___ RECORDS PROVIDED

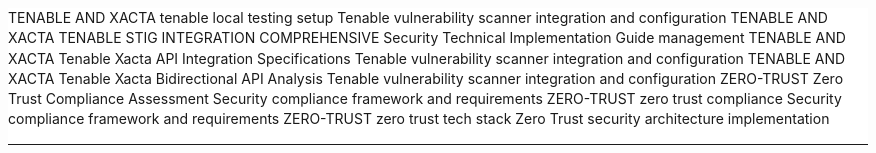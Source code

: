 <td style='padding: 8px; border: 1px solid #ddd; background-color: #f9f9f9; font-weight: bold;'>TENABLE AND XACTA</td>
<td style='padding: 8px; border: 1px solid #ddd;'>tenable local testing setup</td>
<td style='padding: 8px; border: 1px solid #ddd;'>Tenable vulnerability scanner integration and configuration</td>
</tr>
<tr>
<td style='padding: 8px; border: 1px solid #ddd; background-color: #f9f9f9; font-weight: bold;'>TENABLE AND XACTA</td>
<td style='padding: 8px; border: 1px solid #ddd;'>TENABLE STIG INTEGRATION COMPREHENSIVE</td>
<td style='padding: 8px; border: 1px solid #ddd;'>Security Technical Implementation Guide management</td>
</tr>
<tr>
<td style='padding: 8px; border: 1px solid #ddd; background-color: #f9f9f9; font-weight: bold;'>TENABLE AND XACTA</td>
<td style='padding: 8px; border: 1px solid #ddd;'>Tenable Xacta API Integration Specifications</td>
<td style='padding: 8px; border: 1px solid #ddd;'>Tenable vulnerability scanner integration and configuration</td>
</tr>
<tr>
<td style='padding: 8px; border: 1px solid #ddd; background-color: #f9f9f9; font-weight: bold;'>TENABLE AND XACTA</td>
<td style='padding: 8px; border: 1px solid #ddd;'>Tenable Xacta Bidirectional API Analysis</td>
<td style='padding: 8px; border: 1px solid #ddd;'>Tenable vulnerability scanner integration and configuration</td>
</tr>
<tr>
<td style='padding: 8px; border: 1px solid #ddd; background-color: #f9f9f9; font-weight: bold;'>ZERO-TRUST</td>
<td style='padding: 8px; border: 1px solid #ddd;'>Zero Trust Compliance Assessment</td>
<td style='padding: 8px; border: 1px solid #ddd;'>Security compliance framework and requirements</td>
</tr>
<tr>
<td style='padding: 8px; border: 1px solid #ddd; background-color: #f9f9f9; font-weight: bold;'>ZERO-TRUST</td>
<td style='padding: 8px; border: 1px solid #ddd;'>zero trust compliance</td>
<td style='padding: 8px; border: 1px solid #ddd;'>Security compliance framework and requirements</td>
</tr>
<tr>
<td style='padding: 8px; border: 1px solid #ddd; background-color: #f9f9f9; font-weight: bold;'>ZERO-TRUST</td>
<td style='padding: 8px; border: 1px solid #ddd;'>zero trust tech stack</td>
<td style='padding: 8px; border: 1px solid #ddd;'>Zero Trust security architecture implementation</td>
</tr>
</tbody>
</table>

---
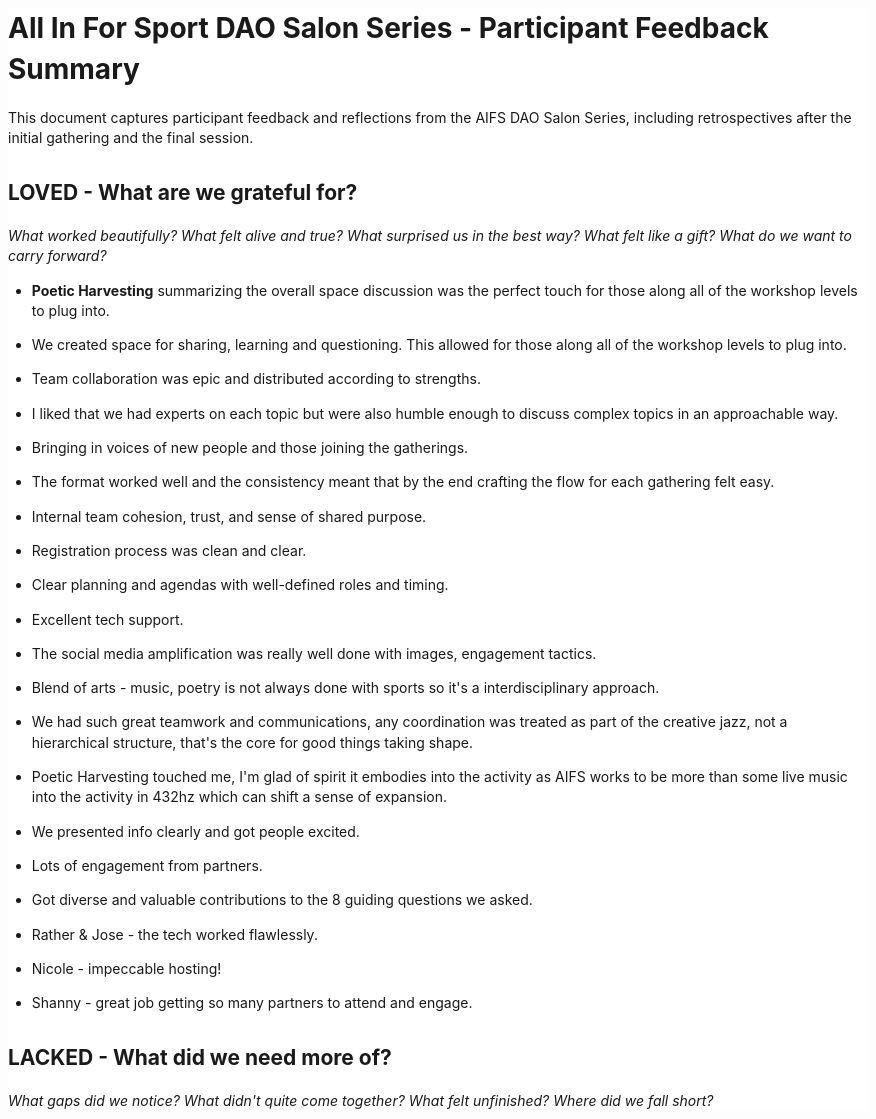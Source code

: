 # All In For Sport DAO Salon Series - Participant Feedback Summary

This document captures participant feedback and reflections from the AIFS DAO Salon Series, including retrospectives after the initial gathering and the final session.

## LOVED - What are we grateful for?
*What worked beautifully? What felt alive and true? What surprised us in the best way? What felt like a gift? What do we want to carry forward?*

- **Poetic Harvesting** summarizing the overall space discussion was the perfect touch for those along all of the workshop levels to plug into.

- We created space for sharing, learning and questioning. This allowed for those along all of the workshop levels to plug into.

- Team collaboration was epic and distributed according to strengths.

- I liked that we had experts on each topic but were also humble enough to discuss complex topics in an approachable way.

- Bringing in voices of new people and those joining the gatherings.

- The format worked well and the consistency meant that by the end crafting the flow for each gathering felt easy.

- Internal team cohesion, trust, and sense of shared purpose.

- Registration process was clean and clear.

- Clear planning and agendas with well-defined roles and timing.

- Excellent tech support.

- The social media amplification was really well done with images, engagement tactics.

- Blend of arts - music, poetry is not always done with sports so it's a interdisciplinary approach.

- We had such great teamwork and communications, any coordination was treated as part of the creative jazz, not a hierarchical structure, that's the core for good things taking shape.

- Poetic Harvesting touched me, I'm glad of spirit it embodies into the activity as AIFS works to be more than some live music into the activity in 432hz which can shift a sense of expansion.

- We presented info clearly and got people excited.

- Lots of engagement from partners.

- Got diverse and valuable contributions to the 8 guiding questions we asked.

- Rather & Jose - the tech worked flawlessly.

- Nicole - impeccable hosting!

- Shanny - great job getting so many partners to attend and engage.

## LACKED - What did we need more of?
*What gaps did we notice? What didn't quite come together? What felt unfinished? Where did we fall short?*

______

* [WHAT IS REQUIRED] Please output exactly the lines from the one containing "- Shanny - great" through the end of the records, both included.

* [SOLUTION]
- Shanny - great job getting so many partners to attend and engage.

## LACKED - What did we need more of?
*What gaps did we notice? What didn't quite come together? What felt unfinished? Where did we fall short?*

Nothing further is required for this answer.